After being on a journey of 13 years of accepting my sexual orientation, I felt I was at a cross roads with my bisexuality on one side and the Ismaili religion on the other. I felt like I couldn’t have both. In May 2018, I decided to fully choose me and my freedom and leave the Ismaili religion
It’s the most difficult and gut-wrenching decision of my life. It’s a decision that wasn’t made lightly, but made after careful consideration. It’s a decision I never thought I’d have to make. There’s still parts of me that are still holding on to the shame and guilt of my decision. Parts of me that are ashamed to share how I truly felt in the religion because of fear of backlash.
Over the decades you’ve given me a lot. You taught me my values, the power of praying in a community, the strength of being in a tribe, the value of education and many other things. I’m grateful for these teachings and the experiences that came with it.
Over the past year, I’ve felt:
? Anger for not being seen by the leader of the faith
? Betrayal because I was taught that the Ismaili faith was a brother/sisterhood but where were they in my rock bottom moment? and
? Disappointment that a faith that is based on the notion of soul has no affirmative statement.
I feel like I got the short end of the stick, because I identity differently than the majority of the Ismaili population. I feel like my existence is not even acknowledged. ??
For the past 30 years, my religion was part of my identity. Without it I definitely felt naked. Who I am was the question that kept replaying in my mind over the last year.
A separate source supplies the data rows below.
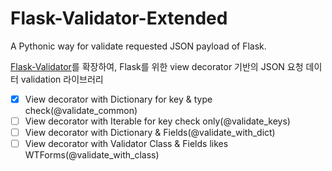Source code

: # Flask-Validator-Extended
A Pythonic way for validate requested JSON payload of Flask.

[Flask-Validator](https://pypi.org/project/Flask-Validator/1.0/)를 확장하여, Flask를 위한 view decorator 기반의 JSON 요청 데이터 validation 라이브러리

- [x] View decorator with Dictionary for key & type check(@validate_common)
- [ ] View decorator with Iterable for key check only(@validate_keys)
- [ ] View decorator with Dictionary & Fields(@validate_with_dict)
- [ ] View decorator with Validator Class & Fields likes WTForms(@validate_with_class)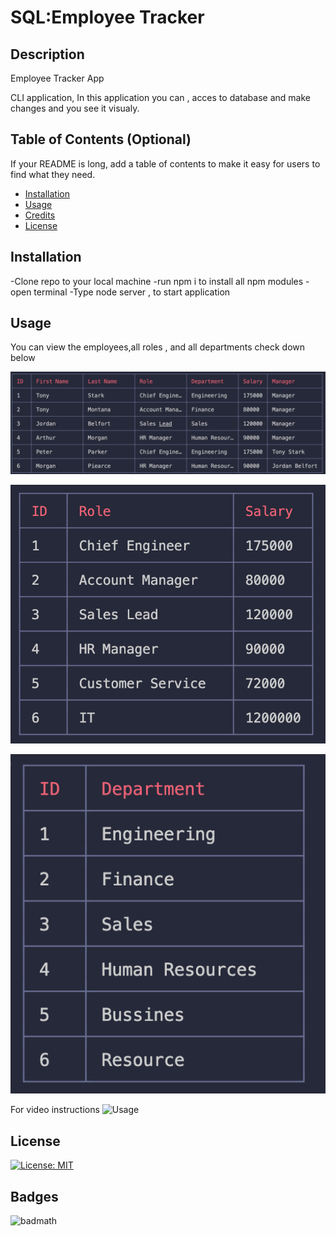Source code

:  # SQL:Employee Tracker

## Description

Employee Tracker App

CLI application, In this application you can , acces to database and make changes and you see it visualy.

## Table of Contents (Optional)

If your README is long, add a table of contents to make it easy for users to find what they need.

- [Installation](#installation)
- [Usage](#usage)
- [Credits](#credits)
- [License](#license)

## Installation

-Clone repo to your local machine
-run npm i to install all npm modules
-open terminal
-Type node server , to start application


## Usage

 You can view the employees,all roles , and all departments check down below

![EmployeeTable](./assets/images/employeeTable.png)

![RolesTable](./assets/images/RolesTable.png)

![DepartmantsTable](./assets/images/DepartmantTable.png)



For video instructions
![Usage](./assets/videos/employeeTracker.gif)


## License

[![License: MIT](https://img.shields.io/badge/License-MIT-yellow.svg)](./license)

## Badges

![badmath](https://img.shields.io/github/languages/top/lernantino/badmath)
After a 36 year relationship, it’s not an easy thing to get over and it’s been quite the journey to find what to replace it with. I’ve felt a huge loss in my life and I feel like I’m still going through the layers of the grieving process.
Here’s what I do know to be true.
? By leaving my religion, I wasn’t saying that I didn’t believe in a higher power but rather that I was seeking a new way to connect with that higher power in a way that makes sense for me.
? Since I left the religion, I’ve been the happiest I’ve ever been because I get to be completely myself. I get to experience new levels of freedom that I didn’t even know existed.
? Don’t get me wrong, it hasn’t been all rainbows and unicorns. I thought leaving the religion was the easy part, but the more I be myself, the more I see how religious programing was embedded into my way of being even today. So some days are good while others are not.
On a daily basis, I have to make a conscious choice to choose me and to remind myself that’s an appropriate choice. It’s a daily choice to then seek support on days that I feel like lonely and no where to belong.
? By choosing me, I told myself that I didn’t have to feel less than or that there was something wrong with me when I was part of the religion. I am a being of god made with love and light.
? It’s given me the opportunity to explore other religious prayer centers that have affirmative positions towards the LGBTQ2+ community. Let me tell you that being in an affirmative religious space never gets old. It’s pretty incredible. ???
I share this experience with you because I know there are others who feel they don’t fit into their religion for a variety of reasons. For me it was my sexual orientation, but for others it may be because they have a mental health issue, have an addiction or are divorced or simply like to engage in intellectual conversations 24.7. Whatever your reason, know that you are not alone.
My wish is one day that there is truly space, love and support for all types of people.